UN REPORTAGE DE LEILA FERNANDEZ AU NIGER
A une cinquantaine de kilomètres de Niamey, dans le région de Kouré, au coeur de la brousse tigrée, vivent les dernières girafes de l’Afrique de l’Ouest. Victimes du braconnage et suscitant l’inimitié des agriculteurs il y a quelques années encore, elles sont désormais jalousement protégées par les villageois.
Au mitan des années nonante, ces girafes, de l’espèce peralta, frôlaient en effet l’extinction, ne comptant en tout et pour tout que 49 individus. Touchée par leur sort, l’ethnologue française Isabelle Ciofolo décide alors de tout mettre en oeuvre pour les sauver et créée l’Association de sauvegarde des girafes du Niger (ASGN).
Cette dernière vise le développement du tourisme autour des girafes afin d’assurer des retombées économiques aux villages environnants, un gagne-pain qui doit pousser la population à la protection de ces animaux et de leur environnement.
« Nous avons organisé le travail des guides, qui se trouvaient déjà dans la zone, dans le but d’amener les visiteurs au plus près des girafes », explique à l’ATS le coordinateur de l’ASGN, Omer Dovi. Dans le même temps, grâce à des partenariats à l’étranger, un système de micro-crédits est établi, permettant aux habitants de la région de réaliser des projets qui leur tiennent à coeur.
« Ces prêts leur ont notamment permis d’acquérir des semences et des engrais et de faire du petit commerce et de l’élevage », précise M. Dovi. A l’heure actuelle, ce sont 600 femmes et 740 hommes de dix-huit villages qui bénéficient des micro-crédits, pour un montant à hauteur d’environ 64’000 francs.

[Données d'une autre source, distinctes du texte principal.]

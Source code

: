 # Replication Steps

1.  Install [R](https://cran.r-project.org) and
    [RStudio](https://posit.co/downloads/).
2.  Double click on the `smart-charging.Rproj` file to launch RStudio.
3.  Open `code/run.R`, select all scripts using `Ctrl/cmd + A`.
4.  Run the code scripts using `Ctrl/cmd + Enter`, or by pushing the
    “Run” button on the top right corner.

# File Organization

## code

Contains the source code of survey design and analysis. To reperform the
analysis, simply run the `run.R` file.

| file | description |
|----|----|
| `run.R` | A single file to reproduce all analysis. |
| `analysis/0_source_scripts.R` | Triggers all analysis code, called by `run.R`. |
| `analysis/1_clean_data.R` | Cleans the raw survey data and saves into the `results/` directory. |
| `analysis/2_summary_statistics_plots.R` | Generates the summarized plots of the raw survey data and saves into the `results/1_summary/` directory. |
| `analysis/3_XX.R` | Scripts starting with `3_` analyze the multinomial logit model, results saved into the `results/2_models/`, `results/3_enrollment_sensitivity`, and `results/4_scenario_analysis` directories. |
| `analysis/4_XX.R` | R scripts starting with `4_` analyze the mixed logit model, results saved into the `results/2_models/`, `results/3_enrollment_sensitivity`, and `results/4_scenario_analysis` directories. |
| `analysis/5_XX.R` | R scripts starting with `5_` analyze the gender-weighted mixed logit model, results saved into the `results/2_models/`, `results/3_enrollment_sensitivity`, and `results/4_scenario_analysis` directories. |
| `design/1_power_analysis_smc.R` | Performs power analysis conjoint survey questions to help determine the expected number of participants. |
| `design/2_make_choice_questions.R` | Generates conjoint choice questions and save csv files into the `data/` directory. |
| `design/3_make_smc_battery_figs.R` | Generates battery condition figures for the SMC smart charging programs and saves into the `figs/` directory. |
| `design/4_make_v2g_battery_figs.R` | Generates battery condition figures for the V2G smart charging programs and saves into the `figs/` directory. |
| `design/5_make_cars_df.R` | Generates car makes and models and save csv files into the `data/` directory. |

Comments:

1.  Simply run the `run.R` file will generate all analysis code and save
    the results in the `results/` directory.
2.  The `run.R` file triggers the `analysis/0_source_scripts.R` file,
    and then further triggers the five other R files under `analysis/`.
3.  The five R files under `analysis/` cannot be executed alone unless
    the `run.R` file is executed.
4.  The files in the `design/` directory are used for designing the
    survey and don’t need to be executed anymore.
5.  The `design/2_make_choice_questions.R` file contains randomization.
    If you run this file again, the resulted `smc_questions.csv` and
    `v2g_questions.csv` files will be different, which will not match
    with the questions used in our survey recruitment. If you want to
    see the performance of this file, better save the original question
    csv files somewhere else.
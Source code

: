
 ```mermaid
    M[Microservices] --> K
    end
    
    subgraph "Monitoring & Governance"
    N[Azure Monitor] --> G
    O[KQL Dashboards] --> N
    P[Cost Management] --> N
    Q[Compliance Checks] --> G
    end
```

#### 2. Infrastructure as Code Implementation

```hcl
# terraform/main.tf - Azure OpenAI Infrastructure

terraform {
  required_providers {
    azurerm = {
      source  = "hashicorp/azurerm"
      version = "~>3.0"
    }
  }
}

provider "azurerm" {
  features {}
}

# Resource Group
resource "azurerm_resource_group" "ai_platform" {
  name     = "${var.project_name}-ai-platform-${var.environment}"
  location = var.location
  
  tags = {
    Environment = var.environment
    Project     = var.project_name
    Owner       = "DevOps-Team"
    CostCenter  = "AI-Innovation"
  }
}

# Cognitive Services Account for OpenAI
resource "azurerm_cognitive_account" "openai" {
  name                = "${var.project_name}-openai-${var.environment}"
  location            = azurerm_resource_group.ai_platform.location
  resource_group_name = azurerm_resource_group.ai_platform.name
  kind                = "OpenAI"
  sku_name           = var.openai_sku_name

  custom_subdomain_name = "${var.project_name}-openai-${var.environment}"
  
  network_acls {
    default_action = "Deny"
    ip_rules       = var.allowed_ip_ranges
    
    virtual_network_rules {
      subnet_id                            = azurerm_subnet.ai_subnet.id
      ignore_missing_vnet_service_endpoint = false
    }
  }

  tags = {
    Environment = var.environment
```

Amener au respect par l’éducation
L’ASGN s’efforce également de mieux faire connaître les girafes aux villageois afin d’en faire un animal respecté. A cet effet, elle emploie six animateurs, présents en permanence dans la région, qui dispensent des cours déducation environnementale.
« Ces animaux ont longtemps été perçus comme des intrus qui venaient saccager les champs. Il a été possible de leur délimiter un espace à partir du moment où les agriculteurs ont compris l’opportunité de leur présence », constate M.Dovi.
La girafe n’est donc plus un ennemi, preuve en est la plantation récente de 6000 plants d’acacias, arbres dont elle raffole, par la population. Cette dernière assure du reste être fière de ses ruminants, même si quelques litiges réapparaissent de temps à autres en raison de dégâts dans les champs.
Un changement de mentalité qui a permis, au fil des ans, de voir le troupeau progressivement augmenter avec une moyenne de 20 naissances de girafons par année. Au dernier recensement l’an dernier, 220 girafes ont ainsi été comptabilisées. Même si l’espèce n’est pas encore totalement hors danger, l’ASGN veut croire à sa survie.
Le touriste déserte
Un danger guette cependant et, sur le terrain, les guides en sont les premières victimes: depuis une année, le touriste se fait rare au Niger. « Nos revenus sont très faibles en ce moment, nous touchons 5000 CFA (près de 10 francs suisses) sur une dizaine d’entrées par semaine. Nous devons nous répartir cette somme entre dix-sept personnes », déplore Mounkaila Zibo, le secrétaire général de l’Association de valorisation de l’écotourisme au Niger (AVEN), qui regroupe les guides.